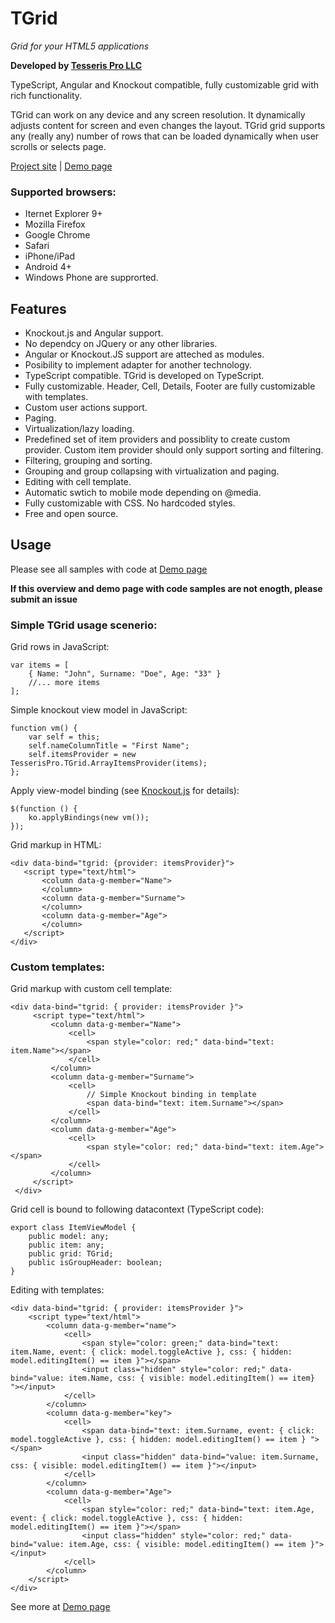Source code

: ﻿# TGrid

*Grid for your HTML5 applications*

**Developed by [Tesseris Pro LLC](http://www.tesseris.com)**

TypeScript, Angular and Knockout compatible, fully customizable grid with rich functionality. 

TGrid can work on any device and any screen resolution. It dynamically adjusts content for screen and even changes the layout. TGrid grid supports any (really any) number of rows that can be loaded dynamically when user scrolls or selects page. 

[Project site](http://grid.tesseris.com) | [Demo page](http://grid.tesseris.com/Home/Demo)

### Supported browsers:

* Iternet Explorer 9+
* Mozilla Firefox 
* Google Chrome
* Safari
* iPhone/iPad
* Android 4+ 
* Windows Phone are supprorted.

## Features

* Knockout.js and Angular support.
* No dependcy on JQuery or any other libraries.
* Angular or Knockout.JS support are atteched as modules.
* Posibility to implement adapter for another technology.
* TypeScript compatible. TGrid is developed on TypeScript.
* Fully customizable. Header, Cell, Details, Footer are fully customizable with templates.
* Custom user actions support.
* Paging.
* Virtualization/lazy loading.
* Predefined set of item providers and possiblity to create custom provider. Custom item provider should only support sorting and filtering.
* Filtering, grouping and sorting.
* Grouping and group collapsing with virtualization and paging.
* Editing with cell template.
* Automatic swtich to mobile mode depending on @media.
* Fully customizable with CSS. No hardcoded styles.
* Free and open source.

## Usage

Please see all samples with code at [Demo page](http://grid.tesseris.com/Home/Demo)

**If this overview and demo page with code samples are not enogth, please submit an issue**

### Simple TGrid usage scenerio:

Grid rows in JavaScript:

    var items = [
        { Name: "John", Surname: "Doe", Age: "33" }
        //... more items
    ];

Simple knockout view model in JavaScript:

    function vm() {
        var self = this;
        self.nameColumnTitle = "First Name";
        self.itemsProvider = new TesserisPro.TGrid.ArrayItemsProvider(items);
    };
    
 Apply view-model binding (see [Knockout.js](http://knockoutjs.com/) for details):

    $(function () {
        ko.applyBindings(new vm());
    });

Grid markup in HTML:

    <div data-bind="tgrid: {provider: itemsProvider}">
       <script type="text/html">  
           <column data-g-member="Name">  
           </column>  
           <column data-g-member="Surname">  
           </column>  
           <column data-g-member="Age">  
           </column>  
       </script>  
    </div>

### Custom templates:

Grid markup with custom cell template:

    <div data-bind="tgrid: { provider: itemsProvider }">
         <script type="text/html">
             <column data-g-member="Name">
                 <cell>
                     <span style="color: red;" data-bind="text: item.Name"></span>               
                 </cell>
             </column>
             <column data-g-member="Surname">
                 <cell>
                     // Simple Knockout binding in template
                     <span data-bind="text: item.Surname"></span>
                 </cell>
             </column>
             <column data-g-member="Age">           
                 <cell>
                     <span style="color: red;" data-bind="text: item.Age"></span>
                 </cell>
             </column>
         </script>
     </div>

Grid cell is bound to following datacontext (TypeScript code):

    export class ItemViewModel {
        public model: any;
        public item: any;
        public grid: TGrid;
        public isGroupHeader: boolean;
    }

Editing with templates:

    <div data-bind="tgrid: { provider: itemsProvider }">
        <script type="text/html">
            <column data-g-member="name">
                <cell>
                    <span style="color: green;" data-bind="text: item.Name, event: { click: model.toggleActive }, css: { hidden: model.editingItem() == item }"></span>                                    
                    <input class="hidden" style="color: red;" data-bind="value: item.Name, css: { visible: model.editingItem() == item} "></input>                   
                </cell>
            </column>
            <column data-g-member="key">
                <cell>
                    <span data-bind="text: item.Surname, event: { click: model.toggleActive }, css: { hidden: model.editingItem() == item } "></span>
                    <input class="hidden" data-bind="value: item.Surname, css: { visible: model.editingItem() == item }"></input>
                </cell>
            </column>
            <column data-g-member="Age">           
                <cell>
                    <span style="color: red;" data-bind="text: item.Age, event: { click: model.toggleActive }, css: { hidden: model.editingItem() == item }"></span>
                    <input class="hidden" style="color: red;" data-bind="value: item.Age, css: { visible: model.editingItem() == item }"></input>
                </cell>
            </column>
        </script>
    </div>

See more at [Demo page](http://grid.tesseris.com/Home/Demo)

____

Wherever a line in the entries holds "more", copy that line.

        //... more items
See more at [Demo page](http://grid.tesseris.com/Home/Demo)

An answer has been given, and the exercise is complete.